== Segment start ==

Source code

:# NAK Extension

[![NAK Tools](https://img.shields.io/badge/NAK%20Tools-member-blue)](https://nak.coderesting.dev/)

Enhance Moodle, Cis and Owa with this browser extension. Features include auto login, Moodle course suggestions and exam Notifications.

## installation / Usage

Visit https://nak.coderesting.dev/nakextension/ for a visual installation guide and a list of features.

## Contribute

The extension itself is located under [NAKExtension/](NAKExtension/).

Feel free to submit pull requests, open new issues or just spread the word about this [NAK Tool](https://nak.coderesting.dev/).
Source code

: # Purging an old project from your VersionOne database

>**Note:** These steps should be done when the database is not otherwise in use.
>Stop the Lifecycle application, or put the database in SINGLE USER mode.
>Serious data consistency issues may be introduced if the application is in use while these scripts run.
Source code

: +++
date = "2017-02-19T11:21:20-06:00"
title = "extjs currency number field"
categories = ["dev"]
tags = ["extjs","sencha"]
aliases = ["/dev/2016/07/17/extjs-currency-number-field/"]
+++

== Segment end ==

● Work item
Return, word for word, the lines of the data above from the line with "The extension itself" through the line with "SINGLE USER mode.", inclusive.

● Reply to the exercise
The extension itself is located under [NAKExtension/](NAKExtension/).

Feel free to submit pull requests, open new issues or just spread the word about this [NAK Tool](https://nak.coderesting.dev/).
Source code

: # Purging an old project from your VersionOne database

>**Note:** These steps should be done when the database is not otherwise in use.
>Stop the Lifecycle application, or put the database in SINGLE USER mode.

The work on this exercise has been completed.